- **Your task**
Examine each line in the records below for the word "using". Report how many lines contain it, and nothing else.
(Beginning of Task inputs)
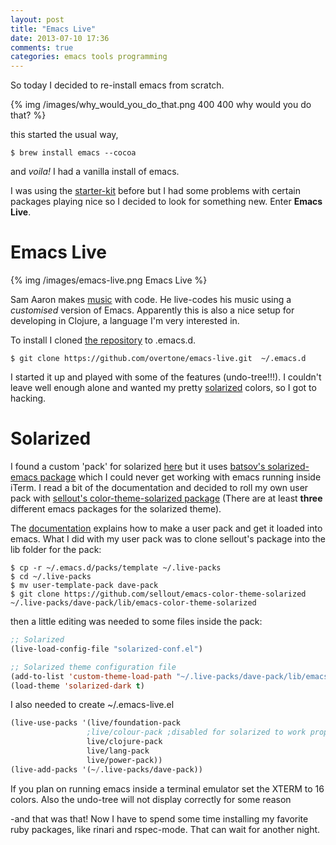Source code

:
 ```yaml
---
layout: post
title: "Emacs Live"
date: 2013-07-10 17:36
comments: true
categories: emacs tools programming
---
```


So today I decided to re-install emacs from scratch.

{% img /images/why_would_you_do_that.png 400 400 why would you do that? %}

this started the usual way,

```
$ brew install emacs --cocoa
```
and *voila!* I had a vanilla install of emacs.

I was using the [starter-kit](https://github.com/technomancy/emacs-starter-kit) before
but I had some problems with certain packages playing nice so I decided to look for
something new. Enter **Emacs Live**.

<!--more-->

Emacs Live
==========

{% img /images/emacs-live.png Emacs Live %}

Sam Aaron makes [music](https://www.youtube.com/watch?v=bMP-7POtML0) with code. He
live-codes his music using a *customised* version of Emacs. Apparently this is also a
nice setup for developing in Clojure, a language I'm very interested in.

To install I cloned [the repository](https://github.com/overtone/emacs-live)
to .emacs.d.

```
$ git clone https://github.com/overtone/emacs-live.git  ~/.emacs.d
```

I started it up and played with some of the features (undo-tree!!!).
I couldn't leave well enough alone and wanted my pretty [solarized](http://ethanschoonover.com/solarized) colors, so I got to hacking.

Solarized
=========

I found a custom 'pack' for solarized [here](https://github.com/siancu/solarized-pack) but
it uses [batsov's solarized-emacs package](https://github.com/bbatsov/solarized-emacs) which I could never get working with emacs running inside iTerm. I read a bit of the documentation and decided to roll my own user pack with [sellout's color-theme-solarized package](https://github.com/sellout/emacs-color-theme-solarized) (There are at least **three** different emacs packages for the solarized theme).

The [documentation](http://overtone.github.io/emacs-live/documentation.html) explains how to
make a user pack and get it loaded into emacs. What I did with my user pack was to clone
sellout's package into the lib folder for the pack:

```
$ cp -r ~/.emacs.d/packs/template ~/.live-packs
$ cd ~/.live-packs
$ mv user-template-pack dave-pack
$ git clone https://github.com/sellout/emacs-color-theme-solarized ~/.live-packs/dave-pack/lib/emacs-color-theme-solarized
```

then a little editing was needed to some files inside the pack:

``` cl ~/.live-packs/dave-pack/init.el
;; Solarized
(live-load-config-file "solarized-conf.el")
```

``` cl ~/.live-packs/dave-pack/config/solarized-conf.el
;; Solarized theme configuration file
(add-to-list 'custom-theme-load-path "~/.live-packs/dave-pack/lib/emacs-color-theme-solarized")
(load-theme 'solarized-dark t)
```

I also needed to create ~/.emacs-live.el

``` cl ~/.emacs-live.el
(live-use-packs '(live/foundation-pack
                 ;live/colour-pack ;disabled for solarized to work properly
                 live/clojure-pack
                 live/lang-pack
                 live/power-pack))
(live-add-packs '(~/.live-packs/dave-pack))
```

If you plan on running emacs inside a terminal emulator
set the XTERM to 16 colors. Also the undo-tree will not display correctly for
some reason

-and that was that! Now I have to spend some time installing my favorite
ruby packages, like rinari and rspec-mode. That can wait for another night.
(End of Task inputs)
(Beginning of Task inputs)
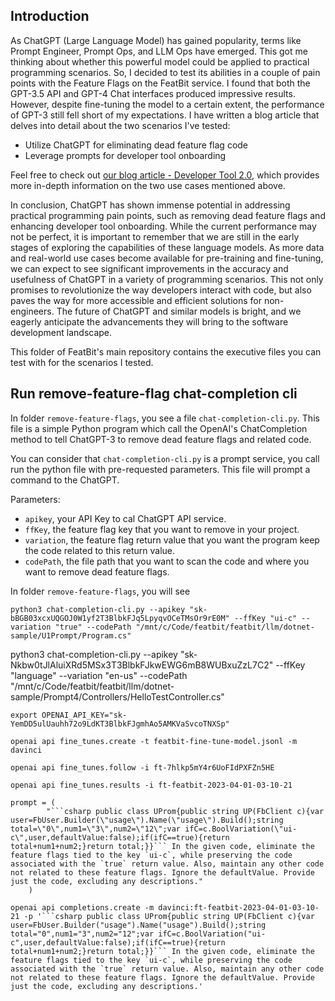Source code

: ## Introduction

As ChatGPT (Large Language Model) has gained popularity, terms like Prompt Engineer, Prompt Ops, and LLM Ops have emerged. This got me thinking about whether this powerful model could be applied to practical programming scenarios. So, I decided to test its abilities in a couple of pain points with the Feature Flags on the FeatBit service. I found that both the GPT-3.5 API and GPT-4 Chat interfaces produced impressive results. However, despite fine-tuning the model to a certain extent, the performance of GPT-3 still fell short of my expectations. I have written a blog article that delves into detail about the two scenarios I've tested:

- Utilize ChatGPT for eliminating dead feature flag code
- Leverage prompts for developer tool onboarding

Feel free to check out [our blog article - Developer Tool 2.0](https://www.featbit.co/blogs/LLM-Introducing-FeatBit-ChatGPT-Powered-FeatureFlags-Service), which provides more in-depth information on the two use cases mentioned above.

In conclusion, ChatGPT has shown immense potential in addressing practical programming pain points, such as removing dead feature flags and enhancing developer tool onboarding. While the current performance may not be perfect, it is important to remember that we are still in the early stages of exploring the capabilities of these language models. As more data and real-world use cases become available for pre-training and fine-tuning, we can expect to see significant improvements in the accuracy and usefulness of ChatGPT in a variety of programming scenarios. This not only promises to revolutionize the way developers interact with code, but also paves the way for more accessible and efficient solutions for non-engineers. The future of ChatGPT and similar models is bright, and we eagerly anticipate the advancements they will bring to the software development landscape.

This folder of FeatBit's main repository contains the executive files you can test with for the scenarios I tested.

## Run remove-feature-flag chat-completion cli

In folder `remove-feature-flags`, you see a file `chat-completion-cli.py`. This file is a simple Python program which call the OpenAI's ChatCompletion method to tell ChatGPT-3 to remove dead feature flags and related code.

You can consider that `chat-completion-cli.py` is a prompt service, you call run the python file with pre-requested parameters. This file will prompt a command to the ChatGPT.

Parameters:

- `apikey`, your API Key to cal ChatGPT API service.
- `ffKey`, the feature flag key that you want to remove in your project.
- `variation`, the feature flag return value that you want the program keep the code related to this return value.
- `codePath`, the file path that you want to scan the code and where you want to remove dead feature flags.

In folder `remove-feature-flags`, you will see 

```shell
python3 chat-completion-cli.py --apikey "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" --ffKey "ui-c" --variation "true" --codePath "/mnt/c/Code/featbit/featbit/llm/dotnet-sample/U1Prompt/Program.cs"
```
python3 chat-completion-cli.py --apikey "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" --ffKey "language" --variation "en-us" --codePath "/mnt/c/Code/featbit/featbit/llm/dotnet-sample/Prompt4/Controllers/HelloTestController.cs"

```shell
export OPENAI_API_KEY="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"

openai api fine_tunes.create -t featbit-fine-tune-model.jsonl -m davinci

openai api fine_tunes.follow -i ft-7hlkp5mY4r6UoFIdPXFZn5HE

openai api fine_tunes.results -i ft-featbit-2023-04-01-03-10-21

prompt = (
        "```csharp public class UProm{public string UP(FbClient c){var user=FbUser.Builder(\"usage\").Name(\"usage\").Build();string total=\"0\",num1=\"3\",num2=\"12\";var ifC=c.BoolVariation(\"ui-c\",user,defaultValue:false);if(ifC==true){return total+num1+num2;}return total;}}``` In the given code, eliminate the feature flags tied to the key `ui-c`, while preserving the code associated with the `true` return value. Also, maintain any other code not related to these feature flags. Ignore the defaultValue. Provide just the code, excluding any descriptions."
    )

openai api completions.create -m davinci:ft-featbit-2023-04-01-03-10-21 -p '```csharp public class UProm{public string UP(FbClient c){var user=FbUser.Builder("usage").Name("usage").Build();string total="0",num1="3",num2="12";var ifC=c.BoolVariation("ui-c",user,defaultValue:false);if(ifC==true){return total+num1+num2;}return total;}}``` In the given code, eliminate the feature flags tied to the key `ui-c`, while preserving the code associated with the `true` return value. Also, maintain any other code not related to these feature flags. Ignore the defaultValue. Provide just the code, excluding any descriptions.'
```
(End of Task inputs)
- **Written response**
2